Jack Williams Tire submitted a Land Development Plan to the Defendant Zoning Commission in February 2007. (Id. at ¶ 45). Plaintiff alleges this plan violated the Borough Zoning ordinance because the addition proposed by the plan was too large. (Id.). Under this plan, trucks, tractor-trailers, and other industrial vehicles would idle and dock for the purpose of unloading their cargo in an area immediately adjacent to plaintiffs' property. (Id. at ¶ 46). Plaintiffs' swimming pool and bedrooms are located in this area. (Id.). Plaintiff Edward Zaloga notified Jack Williams Tire of his concerns about noise and other public nuisances created by the proposed use when Jack Williams Tire submitted the plan. (Id. at ¶ 47).
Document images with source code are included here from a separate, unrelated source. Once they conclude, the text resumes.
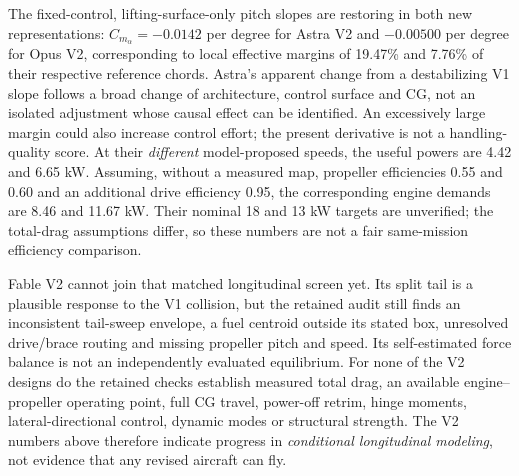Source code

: \documentclass[11pt,a4paper]{article}
\begin{document}
The fixed-control, lifting-surface-only pitch slopes are restoring in both new representations: $C_{m_\alpha}=-0.0142$ per degree for Astra V2 and $-0.00500$ per degree for Opus V2, corresponding to local effective margins of 19.47\% and 7.76\% of their respective reference chords. Astra's apparent change from a destabilizing V1 slope follows a broad change of architecture, control surface and CG, not an isolated adjustment whose causal effect can be identified. An excessively large margin could also increase control effort; the present derivative is not a handling-quality score. At their \emph{different} model-proposed speeds, the useful powers are 4.42 and 6.65 kW. Assuming, without a measured map, propeller efficiencies 0.55 and 0.60 and an additional drive efficiency 0.95, the corresponding engine demands are 8.46 and 11.67 kW. Their nominal 18 and 13 kW targets are unverified; the total-drag assumptions differ, so these numbers are not a fair same-mission efficiency comparison.

Fable V2 cannot join that matched longitudinal screen yet. Its split tail is a plausible response to the V1 collision, but the retained audit still finds an inconsistent tail-sweep envelope, a fuel centroid outside its stated box, unresolved drive/brace routing and missing propeller pitch and speed. Its self-estimated force balance is not an independently evaluated equilibrium. For none of the V2 designs do the retained checks establish measured total drag, an available engine--propeller operating point, full CG travel, power-off retrim, hinge moments, lateral-directional control, dynamic modes or structural strength. The V2 numbers above therefore indicate progress in \emph{conditional longitudinal modeling}, not evidence that any revised aircraft can fly.
\end{document}
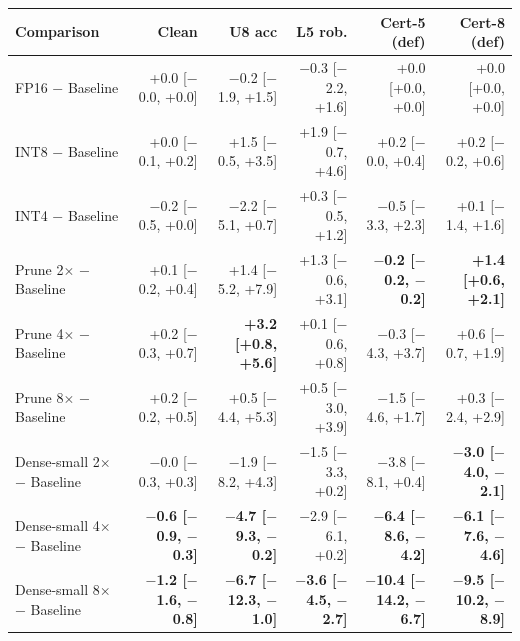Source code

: \begin{tabular}{lrrrrr}
\toprule
Comparison & Clean & U8 acc & L5 rob. & Cert-5 (def) & Cert-8 (def) \\
\midrule
FP16 $-$ Baseline & +0.0 {\scriptsize[$-$0.0, +0.0]} & $-$0.2 {\scriptsize[$-$1.9, +1.5]} & $-$0.3 {\scriptsize[$-$2.2, +1.6]} & +0.0 {\scriptsize[+0.0, +0.0]} & +0.0 {\scriptsize[+0.0, +0.0]} \\
INT8 $-$ Baseline & +0.0 {\scriptsize[$-$0.1, +0.2]} & +1.5 {\scriptsize[$-$0.5, +3.5]} & +1.9 {\scriptsize[$-$0.7, +4.6]} & +0.2 {\scriptsize[$-$0.0, +0.4]} & +0.2 {\scriptsize[$-$0.2, +0.6]} \\
INT4 $-$ Baseline & $-$0.2 {\scriptsize[$-$0.5, +0.0]} & $-$2.2 {\scriptsize[$-$5.1, +0.7]} & +0.3 {\scriptsize[$-$0.5, +1.2]} & $-$0.5 {\scriptsize[$-$3.3, +2.3]} & +0.1 {\scriptsize[$-$1.4, +1.6]} \\
\midrule
Prune 2$\times$ $-$ Baseline & +0.1 {\scriptsize[$-$0.2, +0.4]} & +1.4 {\scriptsize[$-$5.2, +7.9]} & +1.3 {\scriptsize[$-$0.6, +3.1]} & \textbf{$-$0.2 {\scriptsize[$-$0.2, $-$0.2]}} & \textbf{+1.4 {\scriptsize[+0.6, +2.1]}} \\
Prune 4$\times$ $-$ Baseline & +0.2 {\scriptsize[$-$0.3, +0.7]} & \textbf{+3.2 {\scriptsize[+0.8, +5.6]}} & +0.1 {\scriptsize[$-$0.6, +0.8]} & $-$0.3 {\scriptsize[$-$4.3, +3.7]} & +0.6 {\scriptsize[$-$0.7, +1.9]} \\
Prune 8$\times$ $-$ Baseline & +0.2 {\scriptsize[$-$0.2, +0.5]} & +0.5 {\scriptsize[$-$4.4, +5.3]} & +0.5 {\scriptsize[$-$3.0, +3.9]} & $-$1.5 {\scriptsize[$-$4.6, +1.7]} & +0.3 {\scriptsize[$-$2.4, +2.9]} \\
\midrule
Dense-small 2$\times$ $-$ Baseline & $-$0.0 {\scriptsize[$-$0.3, +0.3]} & $-$1.9 {\scriptsize[$-$8.2, +4.3]} & $-$1.5 {\scriptsize[$-$3.3, +0.2]} & $-$3.8 {\scriptsize[$-$8.1, +0.4]} & \textbf{$-$3.0 {\scriptsize[$-$4.0, $-$2.1]}} \\
Dense-small 4$\times$ $-$ Baseline & \textbf{$-$0.6 {\scriptsize[$-$0.9, $-$0.3]}} & \textbf{$-$4.7 {\scriptsize[$-$9.3, $-$0.2]}} & $-$2.9 {\scriptsize[$-$6.1, +0.2]} & \textbf{$-$6.4 {\scriptsize[$-$8.6, $-$4.2]}} & \textbf{$-$6.1 {\scriptsize[$-$7.6, $-$4.6]}} \\
Dense-small 8$\times$ $-$ Baseline & \textbf{$-$1.2 {\scriptsize[$-$1.6, $-$0.8]}} & \textbf{$-$6.7 {\scriptsize[$-$12.3, $-$1.0]}} & \textbf{$-$3.6 {\scriptsize[$-$4.5, $-$2.7]}} & \textbf{$-$10.4 {\scriptsize[$-$14.2, $-$6.7]}} & \textbf{$-$9.5 {\scriptsize[$-$10.2, $-$8.9]}} \\

\end{tabular}
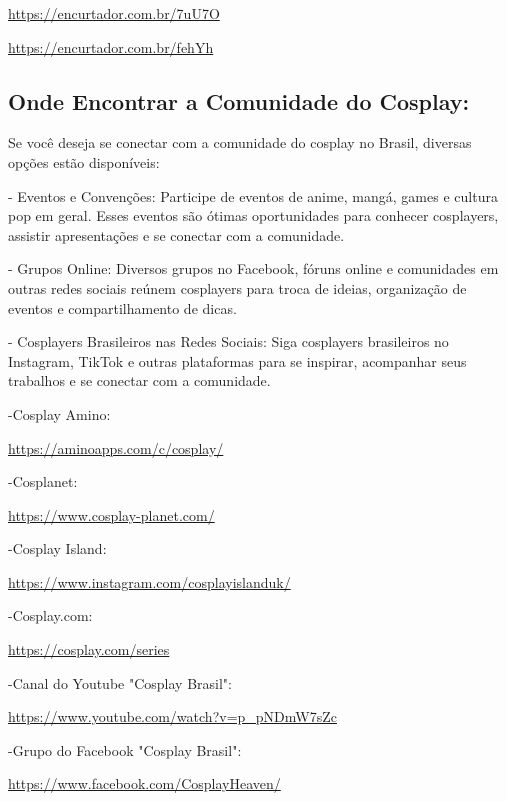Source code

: \documentclass[12pt,a4paper,chapter=TITLE,section=TITLE,subsection=TITLE,subsubsection=TITLE]{article}
\begin{document}
\url{https://encurtador.com.br/7uU7O}

\url{https://encurtador.com.br/fehYh}

\subsection{Onde Encontrar a Comunidade do Cosplay:}

Se você deseja se conectar com a comunidade do cosplay no Brasil, diversas opções estão disponíveis:

- Eventos e Convenções: Participe de eventos de anime, mangá, games e cultura pop em geral. Esses eventos são ótimas oportunidades para conhecer cosplayers, assistir apresentações e se conectar com a comunidade.

- Grupos Online: Diversos grupos no Facebook, fóruns online e comunidades em outras redes sociais reúnem cosplayers para troca de ideias, organização de eventos e compartilhamento de dicas.

- Cosplayers Brasileiros nas Redes Sociais: Siga cosplayers brasileiros no Instagram, TikTok e outras plataformas para se inspirar, acompanhar seus trabalhos e se conectar com a comunidade.



-Cosplay Amino: 

\url{https://aminoapps.com/c/cosplay/}


-Cosplanet: 

\url{https://www.cosplay-planet.com/}


-Cosplay Island: 

\url{https://www.instagram.com/cosplayislanduk/}


-Cosplay.com:

\url{https://cosplay.com/series}


-Canal do Youtube "Cosplay Brasil": 

\url{https://www.youtube.com/watch?v=p_pNDmW7sZc}


-Grupo do Facebook "Cosplay Brasil": 

\url{https://www.facebook.com/CosplayHeaven/}
\end{document}
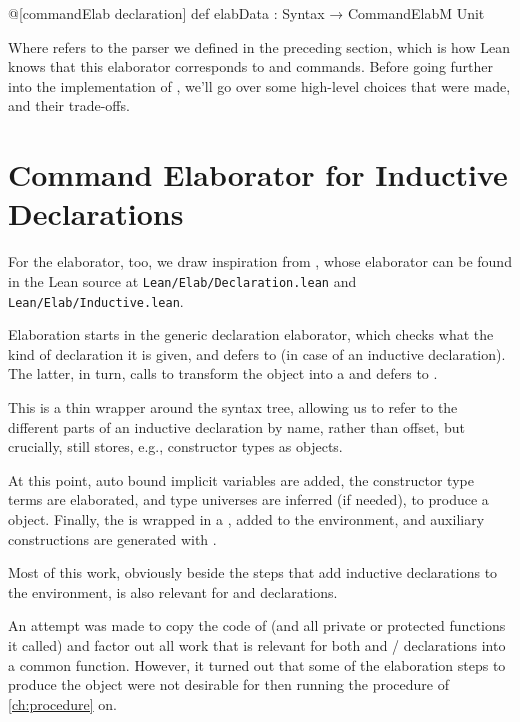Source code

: \begin{leancode}
  @[commandElab declaration] def elabData : Syntax → CommandElabM Unit
\end{leancode}

Where  refers to the parser we defined in the preceding section, which is how Lean
knows that this elaborator corresponds to \data{} and \codata{} commands.
Before going further into the implementation of , we'll go over some high-level choices 
that were made, and their trade-offs.


\section{Command Elaborator for Inductive Declarations}
For the elaborator, too, we draw inspiration from \inductive{}, whose elaborator can be found in the Lean source at \texttt{Lean/Elab/Declaration.lean} and \texttt{Lean/Elab/Inductive.lean}.

Elaboration starts in the generic declaration elaborator, which checks what the kind of declaration it is given, and defers to  (in case of an inductive declaration). The latter, in turn, calls  to transform the  object into a  and defers to .

This  is a thin wrapper around the syntax tree, allowing us to refer to the different parts of an inductive declaration by name, rather than offset, but crucially, still stores, e.g., constructor types as  objects.

At this point, auto bound implicit variables are added, the constructor type terms are elaborated, and type universes are inferred (if needed), to produce a  object. 
Finally, the  is wrapped in a , added to the environment, and auxiliary constructions are generated with .


Most of this work, obviously beside the steps that add inductive declarations to the environment, is also relevant for \data{} and \codata{} declarations.

An attempt was made to copy the code of  (and all private or protected functions it called) and factor out all work that is relevant for both \inductive{} and \data{}/\codata{} declarations into a common function.
However, it turned out that some of the elaboration steps to produce the  object were not desirable for then running the procedure of \cref{ch:procedure} on.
In March and April 2007, Plaintiff Edward Zaloga attended meetings of the Defendant Lackawanna County Planning Commission. (Id. at ¶¶ 48-50). At those meetings, Zaloga objected to various features of the plan, including Zaloga's claim that the intended use was prohibited in the zoning district, that parking was insufficient, and that the plan did not properly contain or identify improvements adjacent to plaintiffs' property. (Id. at ¶ 50). Despite these objections, the Defendant Commission conditionally approved the plan at its hearing on April 25, 2007. (Id. at ¶ 51).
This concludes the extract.